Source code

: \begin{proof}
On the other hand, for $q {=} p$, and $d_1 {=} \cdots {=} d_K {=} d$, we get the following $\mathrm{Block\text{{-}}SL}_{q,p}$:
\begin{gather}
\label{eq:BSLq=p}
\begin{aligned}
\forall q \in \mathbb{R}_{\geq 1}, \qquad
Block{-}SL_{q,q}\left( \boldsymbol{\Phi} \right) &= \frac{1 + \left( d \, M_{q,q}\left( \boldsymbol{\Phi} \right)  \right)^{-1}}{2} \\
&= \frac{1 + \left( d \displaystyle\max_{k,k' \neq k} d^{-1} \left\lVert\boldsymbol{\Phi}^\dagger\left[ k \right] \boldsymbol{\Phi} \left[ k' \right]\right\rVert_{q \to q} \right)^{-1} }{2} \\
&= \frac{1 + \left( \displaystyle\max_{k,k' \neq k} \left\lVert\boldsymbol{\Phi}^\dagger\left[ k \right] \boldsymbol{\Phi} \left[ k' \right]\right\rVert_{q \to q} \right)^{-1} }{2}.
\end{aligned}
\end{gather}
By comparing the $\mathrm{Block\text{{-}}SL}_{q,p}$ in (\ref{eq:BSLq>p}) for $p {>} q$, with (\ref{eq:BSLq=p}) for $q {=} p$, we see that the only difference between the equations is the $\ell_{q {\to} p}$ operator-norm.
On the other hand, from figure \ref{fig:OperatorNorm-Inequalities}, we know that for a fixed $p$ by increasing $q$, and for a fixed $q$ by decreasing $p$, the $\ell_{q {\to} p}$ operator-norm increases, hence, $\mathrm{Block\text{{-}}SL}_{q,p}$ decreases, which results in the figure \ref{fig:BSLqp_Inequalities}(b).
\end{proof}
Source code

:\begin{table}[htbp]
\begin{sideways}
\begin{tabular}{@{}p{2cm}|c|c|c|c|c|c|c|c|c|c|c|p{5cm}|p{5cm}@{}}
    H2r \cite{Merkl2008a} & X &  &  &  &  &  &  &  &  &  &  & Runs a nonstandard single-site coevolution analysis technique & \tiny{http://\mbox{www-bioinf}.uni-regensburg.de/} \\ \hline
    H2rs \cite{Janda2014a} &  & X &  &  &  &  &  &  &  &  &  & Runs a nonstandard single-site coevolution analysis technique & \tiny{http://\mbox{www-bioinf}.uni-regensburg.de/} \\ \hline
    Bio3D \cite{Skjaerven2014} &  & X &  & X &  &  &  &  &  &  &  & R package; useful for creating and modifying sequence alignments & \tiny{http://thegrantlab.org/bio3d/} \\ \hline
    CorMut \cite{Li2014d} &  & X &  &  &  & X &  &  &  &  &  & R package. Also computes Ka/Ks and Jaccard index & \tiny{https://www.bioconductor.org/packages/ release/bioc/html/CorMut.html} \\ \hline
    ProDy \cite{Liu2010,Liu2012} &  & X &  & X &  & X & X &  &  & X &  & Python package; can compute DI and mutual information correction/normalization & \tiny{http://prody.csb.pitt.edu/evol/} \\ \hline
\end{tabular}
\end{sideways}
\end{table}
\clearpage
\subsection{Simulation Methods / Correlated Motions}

Try it:
Reproduce the entries above exactly.

Your response:
Source code

: \begin{proof}
On the other hand, for $q {=} p$, and $d_1 {=} \cdots {=} d_K {=} d$, we get the following $\mathrm{Block\text{{-}}SL}_{q,p}$:
\begin{gather}
\label{eq:BSLq=p}
\begin{aligned}
\forall q \in \mathbb{R}_{\geq 1}, \qquad
Block{-}SL_{q,q}\left( \boldsymbol{\Phi} \right) &= \frac{1 + \left( d \, M_{q,q}\left( \boldsymbol{\Phi} \right)  \right)^{-1}}{2} \\
&= \frac{1 + \left( d \displaystyle\max_{k,k' \neq k} d^{-1} \left\lVert\boldsymbol{\Phi}^\dagger\left[ k \right] \boldsymbol{\Phi} \left[ k' \right]\right\rVert_{q \to q} \right)^{-1} }{2} \\
&= \frac{1 + \left( \displaystyle\max_{k,k' \neq k} \left\lVert\boldsymbol{\Phi}^\dagger\left[ k \right] \boldsymbol{\Phi} \left[ k' \right]\right\rVert_{q \to q} \right)^{-1} }{2}.
\end{aligned}
\end{gather}
By comparing the $\mathrm{Block\text{{-}}SL}_{q,p}$ in (\ref{eq:BSLq>p}) for $p {>} q$, with (\ref{eq:BSLq=p}) for $q {=} p$, we see that the only difference between the equations is the $\ell_{q {\to} p}$ operator-norm.
On the other hand, from figure \ref{fig:OperatorNorm-Inequalities}, we know that for a fixed $p$ by increasing $q$, and for a fixed $q$ by decreasing $p$, the $\ell_{q {\to} p}$ operator-norm increases, hence, $\mathrm{Block\text{{-}}SL}_{q,p}$ decreases, which results in the figure \ref{fig:BSLqp_Inequalities}(b).
\end{proof}
Source code

:\begin{table}[htbp]
\begin{sideways}
\begin{tabular}{@{}p{2cm}|c|c|c|c|c|c|c|c|c|c|c|p{5cm}|p{5cm}@{}}
    H2r \cite{Merkl2008a} & X &  &  &  &  &  &  &  &  &  &  & Runs a nonstandard single-site coevolution analysis technique & \tiny{http://\mbox{www-bioinf}.uni-regensburg.de/} \\ \hline
    H2rs \cite{Janda2014a} &  & X &  &  &  &  &  &  &  &  &  & Runs a nonstandard single-site coevolution analysis technique & \tiny{http://\mbox{www-bioinf}.uni-regensburg.de/} \\ \hline
    Bio3D \cite{Skjaerven2014} &  & X &  & X &  &  &  &  &  &  &  & R package; useful for creating and modifying sequence alignments & \tiny{http://thegrantlab.org/bio3d/} \\ \hline
    CorMut \cite{Li2014d} &  & X &  &  &  & X &  &  &  &  &  & R package. Also computes Ka/Ks and Jaccard index & \tiny{https://www.bioconductor.org/packages/ release/bioc/html/CorMut.html} \\ \hline
    ProDy \cite{Liu2010,Liu2012} &  & X &  & X &  & X & X &  &  & X &  & Python package; can compute DI and mutual information correction/normalization & \tiny{http://prody.csb.pitt.edu/evol/} \\ \hline
\end{tabular}
\end{sideways}
\end{table}
\clearpage
\subsection{Simulation Methods / Correlated Motions}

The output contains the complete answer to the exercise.